Why We Shouldn’t Talk to Our Children All the Time

Show It, Don’t Shout It

Photo by Liana Mikah on Unsplash

I am Chinese, and I came to the UK when I was 16 years old. The first cultural shock I had was “small talk.” People in the UK talk about pointless things to fill the silence in the air.

“How was your drive here?” “What a lovely, sunny day!” “I love your hair!”…The most random question for me was “how are you?” because I soon realized that no one really cares. They say it, but they are not expecting an account of your life event. The only expected answer is, “I am good, thanks, and you?”

15 years later, I still find this the most absurd thing in British culture. Why do people talk so much? I am not saying Chinese people don’t talk.

People are accustomed to talking so much, especially in the west. Mindless things, serious things, funny things. Children are taught to ask for something with the magical word ‘please’ a healthy relationship is based on talking and analysing feelings.

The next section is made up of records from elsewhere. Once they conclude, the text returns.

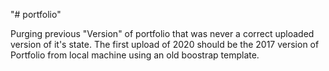 "# portfolio" 

Purging previous "Version" of portfolio that was never a correct uploaded version of it's state.
 The first upload of 2020 should be the 2017 version of Portfolio from local machine using an old boostrap template.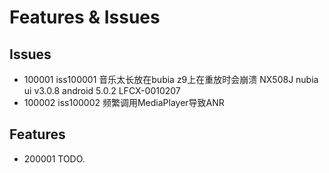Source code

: Features & Issues
==========================



Issues
-----------------------
- 100001 
        iss100001
        音乐太长放在bubia z9上在重放时会崩溃
        NX508J
        nubia ui v3.0.8
        android 5.0.2
        LFCX-0010207
- 100002 
        iss100002
        频繁调用MediaPlayer导致ANR


Features
-----------------------
- 200001 
        TODO.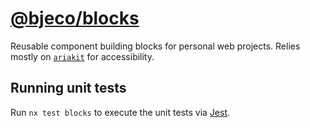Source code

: # [@bjeco/blocks](https://blocks.bje.co)

Reusable component building blocks for personal web projects. Relies mostly on [`ariakit`](https://github.com/ariakit/ariakit) for accessibility.

## Running unit tests

Run `nx test blocks` to execute the unit tests via [Jest](https://jestjs.io).
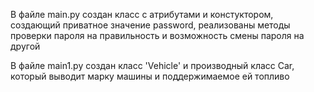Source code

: В файле main.py создан класс с атрибутами и констуктором, создающий приватное значение password, реализованы методы проверки пароля на правильность и возможность смены пароля на другой

В файле main1.py создан класс 'Vehicle' и производный класс Car, который выводит марку машины и поддержимаемое ей топливо

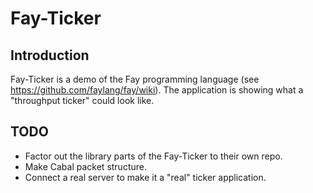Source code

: Fay-Ticker
==========

Introduction
------------
Fay-Ticker is a demo of the Fay programming language (see
https://github.com/faylang/fay/wiki). The application is showing what
a "throughput ticker" could look like.

TODO
----
* Factor out the library parts of the Fay-Ticker to their own repo.
* Make Cabal packet structure.
* Connect a real server to make it a "real" ticker application.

It’s a good thing, but maybe not immediately. This article is specifically for children before the age of 7. Here’s why and what we can do about it instead.

Speaking activates the thinking mind

Speaking about something includes transferring an abstract concept in the head to formulate words, as opposed to doing it directly.

Say when a child falls, and it hurts, rather than crying and screaming, they will start thinking how can they express this feeling verbally, and say “it hurts.”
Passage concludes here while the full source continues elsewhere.